Task directions. Wherever the word "مورد" appears in a line of the data, that line should be copied.

Record extracts: Begin

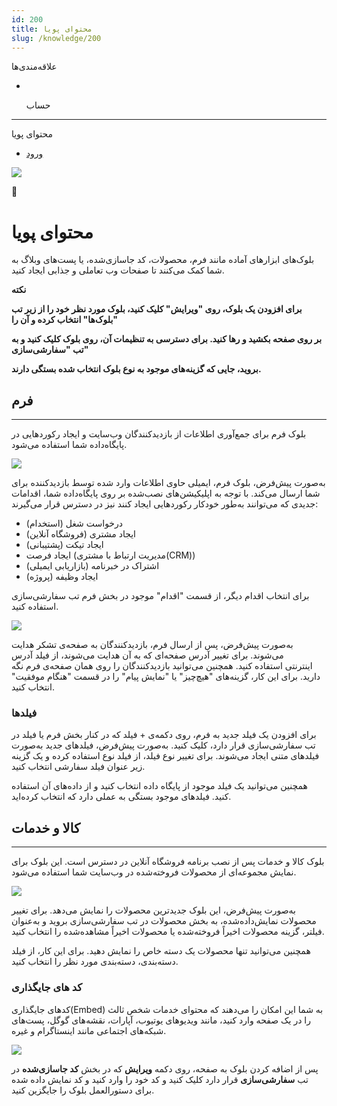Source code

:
 ```yaml
---
id: 200
title: محتوای پویا
slug: /knowledge/200
---
```


 
  علاقه‌مندی‌ها
* [​](./200)

  حساب

---

 

محتوای پویا

- [ورود](/web/login?redirect=/knowledge/article/200)

![](https://odoofarsi.com/web/image/4280?access_token=89cc9cf6-d74d-4516-b206-e02096c5ea4d)

📖

# محتوای پویا

بلوک‌های ابزارهای آماده مانند فرم، محصولات، کد جاسازی‌شده، یا پست‌های وبلاگ به شما کمک می‌کنند تا صفحات وب تعاملی و جذابی ایجاد کنید.

**نکته**

**برای افزودن یک بلوک، روی "ویرایش" کلیک کنید، بلوک مورد نظر خود را از زیر تب "بلوک‌ها" انتخاب کرده و آن را**

**بر روی صفحه بکشید و رها کنید. برای دسترسی به تنظیمات آن، روی بلوک کلیک کنید و به تب "سفارشی‌سازی"**

**بروید، جایی که گزینه‌های موجود به نوع بلوک انتخاب شده بستگی دارند.**

## **فرم**

---

بلوک فرم برای جمع‌آوری اطلاعات از بازدیدکنندگان وب‌سایت و ایجاد رکوردهایی در پایگاه‌داده شما استفاده می‌شود.

![](https://odoofarsi.com/web/image/2639-e16b6ced/image.png?access_token=1ce95457-ce29-4f27-ac99-3604cec517f5)

به‌صورت پیش‌فرض، بلوک فرم، ایمیلی حاوی اطلاعات وارد شده توسط بازدیدکننده برای شما ارسال می‌کند. با توجه به اپلیکیشن‌های نصب‌شده بر روی پایگاه‌داده شما، اقدامات جدیدی که می‌توانند به‌طور خودکار رکوردهایی ایجاد کنند نیز در دسترس قرار می‌گیرند:

* درخواست شغل (استخدام)
* ایجاد مشتری (فروشگاه آنلاین)
* ایجاد تیکت (پشتیبانی)
* ایجاد فرصت (مدیریت ارتباط با مشتری(CRM))
* اشتراک در خبرنامه (بازاریابی ایمیلی)
* ایجاد وظیفه (پروژه)

برای انتخاب اقدام دیگر، از قسمت "اقدام" موجود در بخش فرم تب سفارشی‌سازی استفاده کنید.

![](https://odoofarsi.com/web/image/2640-ae0a3027/image.png?access_token=b5b17792-ec75-4950-91ca-42d02015b805)

به‌صورت پیش‌فرض، پس از ارسال فرم، بازدیدکنندگان به صفحه‌ی تشکر هدایت می‌شوند. برای تغییر آدرس صفحه‌ای که به آن هدایت می‌شوند، از فیلد آدرس اینترنتی استفاده کنید. همچنین می‌توانید بازدیدکنندگان را روی همان صفحه‌ی فرم نگه دارید. برای این کار، گزینه‌های "هیچ‌چیز" یا "نمایش پیام" را در قسمت "هنگام موفقیت" انتخاب کنید.

### **فیلدها**

برای افزودن یک فیلد جدید به فرم، روی دکمه‌ی + فیلد که در کنار بخش فرم یا فیلد در تب سفارشی‌سازی قرار دارد، کلیک کنید. به‌صورت پیش‌فرض، فیلدهای جدید به‌صورت فیلدهای متنی ایجاد می‌شوند. برای تغییر نوع فیلد، از فیلد نوع استفاده کرده و یک گزینه زیر عنوان فیلد سفارشی انتخاب کنید.

همچنین می‌توانید یک فیلد موجود از پایگاه داده انتخاب کنید و از داده‌های آن استفاده کنید. فیلدهای موجود بستگی به عملی دارد که انتخاب کرده‌اید.

## **کالا و خدمات**

---

بلوک کالا و خدمات پس از نصب برنامه فروشگاه آنلاین در دسترس است. این بلوک برای نمایش مجموعه‌ای از محصولات فروخته‌شده در وب‌سایت شما استفاده می‌شود.

![](https://odoofarsi.com/web/image/2641-79472d40/image.png?access_token=425e6abe-181d-4e03-a68c-038b96a1f57e)

به‌صورت پیش‌فرض، این بلوک جدیدترین محصولات را نمایش می‌دهد. برای تغییر محصولات نمایش‌داده‌شده، به بخش محصولات در تب سفارشی‌سازی بروید و به‌عنوان فیلتر، گزینه محصولات اخیراً فروخته‌شده یا محصولات اخیراً مشاهده‌شده را انتخاب کنید.

همچنین می‌توانید تنها محصولات یک دسته خاص را نمایش دهید. برای این کار، از فیلد دسته‌بندی، دسته‌بندی مورد نظر را انتخاب کنید.

### **کد های جایگذاری**

کدهای جایگذاری(Embed) به شما این امکان را می‌دهند که محتوای خدمات شخص ثالث را در یک صفحه وارد کنید، مانند ویدیوهای یوتیوب، آپارات، نقشه‌های گوگل، پست‌های شبکه‌های اجتماعی مانند اینستاگرام و غیره.

![](https://odoofarsi.com/web/image/2642-f05d6c6b/image.png?access_token=ab710722-8e89-48a4-a1ed-478d58081099)

پس از اضافه کردن بلوک به صفحه، روی دکمه **ویرایش** که در بخش **کد جاسازی‌شده** در تب **سفارشی‌سازی** قرار دارد کلیک کنید و کد خود را وارد کنید و کد نمایش داده شده برای دستورالعمل بلوک را جایگزین کنید.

Record extracts: End

Result of the task.
**برای افزودن یک بلوک، روی "ویرایش" کلیک کنید، بلوک مورد نظر خود را از زیر تب "بلوک‌ها" انتخاب کرده و آن را**
همچنین می‌توانید تنها محصولات یک دسته خاص را نمایش دهید. برای این کار، از فیلد دسته‌بندی، دسته‌بندی مورد نظر را انتخاب کنید.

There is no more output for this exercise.